Adultery is illegal in Japan -- except, as a Tokyo District Court judge ruled in a "psychological distress" lawsuit filed by the jilted wife, when it is done by a company to retain a good customer. A night club hostess who had carried on with the married man proved that she did so only as "makura eigyo," or "pillow sales tactic." Said the judge, "As long as the intercourse is for business, it does not harm the marital relationship at all." (The ruling, from 2014, was first publicized this year.) [Japan Times, 6-10-2015]

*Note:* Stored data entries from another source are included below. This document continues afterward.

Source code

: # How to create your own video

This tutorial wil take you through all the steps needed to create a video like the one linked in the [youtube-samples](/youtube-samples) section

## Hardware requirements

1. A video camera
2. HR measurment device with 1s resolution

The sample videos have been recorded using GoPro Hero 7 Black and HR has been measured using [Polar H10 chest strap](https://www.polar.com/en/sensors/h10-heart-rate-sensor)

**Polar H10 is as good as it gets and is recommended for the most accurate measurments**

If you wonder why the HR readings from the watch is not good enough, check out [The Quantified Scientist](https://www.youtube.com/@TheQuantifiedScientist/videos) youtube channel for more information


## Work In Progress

In 1993, the owner of the iconic 5Pointz building in New York City began allowing graffiti artists to use the walls for their masterpieces, but by 2013 had grown weary of the building's look and had the walls whitewashed. In June 2015, nine of the artists filed a federal lawsuit demanding that the owner compensate them, substantially, for destroying their creations -- and they stand a good chance of collecting (under the Visual Artists Rights Act) if they prove their particular works are of "recognized stature" and not merely art of an "ephemeral nature." At its height, 5Pointz attracted more than 350 artists' works from around the world. [New York Daily News, 6-12-2015]

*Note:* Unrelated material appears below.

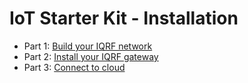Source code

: # IoT Starter Kit - Installation

* Part 1: [Build your IQRF network](https://github.com/iqrfsdk/iot-starter-kit/tree/master/install/PART1-NET.md)
* Part 2: [Install your IQRF gateway](https://github.com/iqrfsdk/iot-starter-kit/tree/master/install/PART2-GW.md)
* Part 3: [Connect to cloud](https://github.com/iqrfsdk/iot-starter-kit/tree/master/install/PART3-EXT.md)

-- A June entry in Wired.com's "Absurd Creature of the Week" series warned of the Beaded Lacewing that preys on termites by first immobilizing them with a "vapor-phase toxicant" released from its anus. The silent-but-deadly gas is reportedly powerful enough to disable six ordinary termites for up to three hours (plenty of time for a sumptuous meal of termite) and weaken several more that might get caught in the backdraft. Wired.com also learned of the related species Chrysoperla comanche, whose anal weaponry is in solid form, wielded by "master contortionists" who lift their abdomens in order to directly contact their victims' head. [Wired.com, 6-24-2015]

-- Suspicion Confirmed: In June 2015 research, scientists from Britain's University of Exeter and Queen Mary University of London warned that owners of "domestic" cats seem not, on average, to appreciate what vicious killers their pets are and urge, for instance, that they be kept indoors more often lest they decimate the neighborhood's bird and small-mammal populations. Estimates of the yearly death toll generated by housecats are "in the magnitude of millions" in the United Kingdom and "billions" in the United States. [Ecology and Evolution, 6-19-2015]

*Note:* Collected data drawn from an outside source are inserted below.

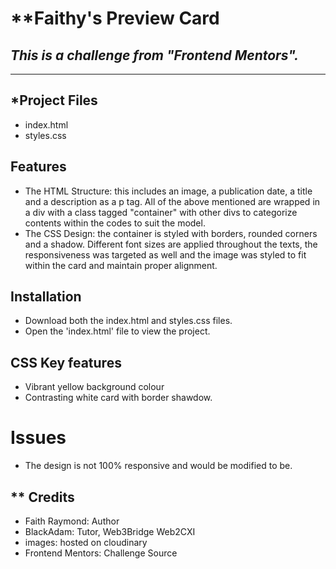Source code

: # **Faithy's Preview Card

## _This is a challenge from "Frontend Mentors"._
---
## *Project Files
- index.html
- styles.css

## Features
- The HTML Structure: this includes an image, a publication date, a title and a description as a p tag. All of the above mentioned are wrapped in a div with a class tagged "container" with other divs to categorize contents within the codes to suit the model.
- The CSS Design: the container is styled with borders, rounded corners and a shadow. Different font sizes are applied throughout the texts, the responsiveness was targeted as well and the image was styled to fit within the card and maintain proper alignment.

## Installation
- Download both the index.html and styles.css files.
- Open the 'index.html' file to view the project.

## CSS Key features

- Vibrant yellow background colour
- Contrasting white card with border shawdow.

# Issues
- The design is not 100% responsive and would be modified to be.


## ** Credits

- Faith Raymond: Author
- BlackAdam: Tutor, Web3Bridge Web2CXI
- images: hosted on cloudinary
- Frontend Mentors: Challenge Source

-- The "parasitic ways" of the cuckoo bird were remarked upon "as far back as Aristotle," wrote a Wall Street Journal book reviewer in May, but some biologists may not have believed the behavior because it was so cold-blooded. The bird, according to Nick Davies' book "Cuckoo: Cheating by Nature," lays its eggs in other species' nests to trick those birds into incubating the cuckoos, who then hatch and kick the eggs of their host out of the nest. The mother cuckoo, it is said, times her mating schedule so that her eggs mature just before the victims' eggs would. Hence, according to Davies, she is "nature's most notorious cheat." [Wall Street Journal, 5-30-2015]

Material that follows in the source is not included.